Now we have actually defined all the necessary definitions what we need in order to proceed further:
- Initial state
- Valid move
- Target state
And us human beings tend to solve these kind of puzzles using “top-down” thinking. It’s easiest way to start but at the same time it’s extremely inefficient. But before we’ll talk more about the efficiency part let’s take a look at Pseudocode about this top-down solving logic:
Solve
Validate board state
If board is at the target state
Hurray!
Else
Get list of valid moves for current state
For each move in valid moves list
Make move
Recursively call Solve
Undo move
Program
Initialize board to initial state
Call Solve
You can see that this Algorithm is very simple and into some extend it even models “human thinking” (but when humans tend to get stuck they go back to the initial state instead of recovering to the previous state). Pseudo program starts from the line 12 and it first initializes board to initial state and then it calls recursive method called Solve. Solve follows simple logic:
- Am I already at the target state? If yes then Hurray!
- If no which means we have to take all available valid moves from current board state
- For each of the available board moves make move and recursively call Solve
- When call returns back then undo previous move (recover to state where we still had options)

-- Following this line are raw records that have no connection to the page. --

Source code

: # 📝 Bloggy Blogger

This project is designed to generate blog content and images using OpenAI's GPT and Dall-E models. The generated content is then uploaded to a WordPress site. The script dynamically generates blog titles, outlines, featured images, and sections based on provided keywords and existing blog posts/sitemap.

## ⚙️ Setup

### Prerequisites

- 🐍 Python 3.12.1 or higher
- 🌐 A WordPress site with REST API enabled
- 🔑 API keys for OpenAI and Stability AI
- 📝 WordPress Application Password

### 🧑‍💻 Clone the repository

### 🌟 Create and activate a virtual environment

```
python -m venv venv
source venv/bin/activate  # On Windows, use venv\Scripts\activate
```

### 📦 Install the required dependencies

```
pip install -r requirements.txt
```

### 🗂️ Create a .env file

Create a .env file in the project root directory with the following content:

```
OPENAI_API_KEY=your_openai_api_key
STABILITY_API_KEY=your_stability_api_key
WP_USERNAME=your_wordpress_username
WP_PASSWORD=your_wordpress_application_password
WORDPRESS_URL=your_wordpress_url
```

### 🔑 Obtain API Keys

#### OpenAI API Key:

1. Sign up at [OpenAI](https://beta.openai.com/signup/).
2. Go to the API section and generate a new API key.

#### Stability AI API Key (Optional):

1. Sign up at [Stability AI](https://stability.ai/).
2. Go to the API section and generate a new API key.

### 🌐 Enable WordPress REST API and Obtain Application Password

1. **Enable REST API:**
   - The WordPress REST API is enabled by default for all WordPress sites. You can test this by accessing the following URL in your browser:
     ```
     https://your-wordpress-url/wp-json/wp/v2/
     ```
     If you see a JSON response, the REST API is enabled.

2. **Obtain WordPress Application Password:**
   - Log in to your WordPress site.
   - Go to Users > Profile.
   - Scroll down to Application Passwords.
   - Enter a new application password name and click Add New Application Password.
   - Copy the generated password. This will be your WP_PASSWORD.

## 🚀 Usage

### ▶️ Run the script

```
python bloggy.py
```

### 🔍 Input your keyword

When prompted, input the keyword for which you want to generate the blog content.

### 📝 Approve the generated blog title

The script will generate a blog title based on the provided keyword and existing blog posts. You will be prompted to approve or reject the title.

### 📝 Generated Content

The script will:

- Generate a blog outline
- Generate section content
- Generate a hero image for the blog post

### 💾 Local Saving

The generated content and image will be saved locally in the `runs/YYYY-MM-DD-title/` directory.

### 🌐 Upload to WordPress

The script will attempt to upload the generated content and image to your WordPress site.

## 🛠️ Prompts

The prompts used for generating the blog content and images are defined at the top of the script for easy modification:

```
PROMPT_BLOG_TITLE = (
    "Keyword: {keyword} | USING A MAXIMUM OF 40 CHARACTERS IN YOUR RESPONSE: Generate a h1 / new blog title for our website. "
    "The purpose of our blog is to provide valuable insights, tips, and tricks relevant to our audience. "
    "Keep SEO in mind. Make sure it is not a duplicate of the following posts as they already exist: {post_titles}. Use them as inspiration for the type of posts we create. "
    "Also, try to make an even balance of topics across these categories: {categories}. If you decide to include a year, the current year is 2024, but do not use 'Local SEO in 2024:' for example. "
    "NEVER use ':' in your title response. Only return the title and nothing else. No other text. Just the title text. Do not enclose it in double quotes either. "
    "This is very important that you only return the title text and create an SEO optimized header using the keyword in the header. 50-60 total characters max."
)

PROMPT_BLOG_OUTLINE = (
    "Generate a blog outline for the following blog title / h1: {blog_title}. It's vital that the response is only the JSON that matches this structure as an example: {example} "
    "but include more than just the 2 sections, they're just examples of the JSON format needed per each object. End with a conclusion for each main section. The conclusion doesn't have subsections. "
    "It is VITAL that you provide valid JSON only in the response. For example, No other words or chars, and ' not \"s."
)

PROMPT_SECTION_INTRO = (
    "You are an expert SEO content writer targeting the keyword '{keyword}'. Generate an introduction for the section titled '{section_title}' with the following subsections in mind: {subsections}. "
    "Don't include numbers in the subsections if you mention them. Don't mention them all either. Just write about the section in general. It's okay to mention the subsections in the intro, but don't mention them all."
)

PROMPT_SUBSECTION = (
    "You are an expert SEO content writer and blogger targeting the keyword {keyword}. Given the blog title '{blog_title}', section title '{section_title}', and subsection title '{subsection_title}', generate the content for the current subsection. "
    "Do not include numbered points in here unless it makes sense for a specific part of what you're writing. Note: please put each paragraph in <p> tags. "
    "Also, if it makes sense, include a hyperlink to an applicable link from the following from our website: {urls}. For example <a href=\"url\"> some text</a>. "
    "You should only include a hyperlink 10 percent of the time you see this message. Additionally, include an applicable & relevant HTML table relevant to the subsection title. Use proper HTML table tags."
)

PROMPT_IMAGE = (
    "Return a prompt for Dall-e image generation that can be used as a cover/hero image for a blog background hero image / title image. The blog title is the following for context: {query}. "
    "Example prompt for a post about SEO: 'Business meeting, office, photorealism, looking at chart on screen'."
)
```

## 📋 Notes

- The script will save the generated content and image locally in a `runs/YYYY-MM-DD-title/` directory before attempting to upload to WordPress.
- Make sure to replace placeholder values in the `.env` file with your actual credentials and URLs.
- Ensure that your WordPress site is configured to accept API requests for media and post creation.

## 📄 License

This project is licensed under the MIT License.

This logic is easy to read and easy to implement. So if you’re just starting programming I think this is good exercise to get you started with algorithms .
However as I mentioned it’s inefficient. So how *bad* is the performance of this then? Well simple diagram demonstrates it pretty well (click image to see it larger):
X-axis of the diagram is tree level in solution. Meaning level 1 indicates initial state where there are 4 valid moves available (in another words 4 subtrees from that given position). Level 2 already has 12 subtrees etc. You can better see this from this table:
Y-axis of the diagram is count of subtrees in logarithmic scale. So it’s pretty easy to understand from the diagram that count of subtrees pretty much explodes. It just means that if you use this “top-down” method when solving this (or similar logical problems) you’ll end up into poor performance IF your target is to maximize the solving performance.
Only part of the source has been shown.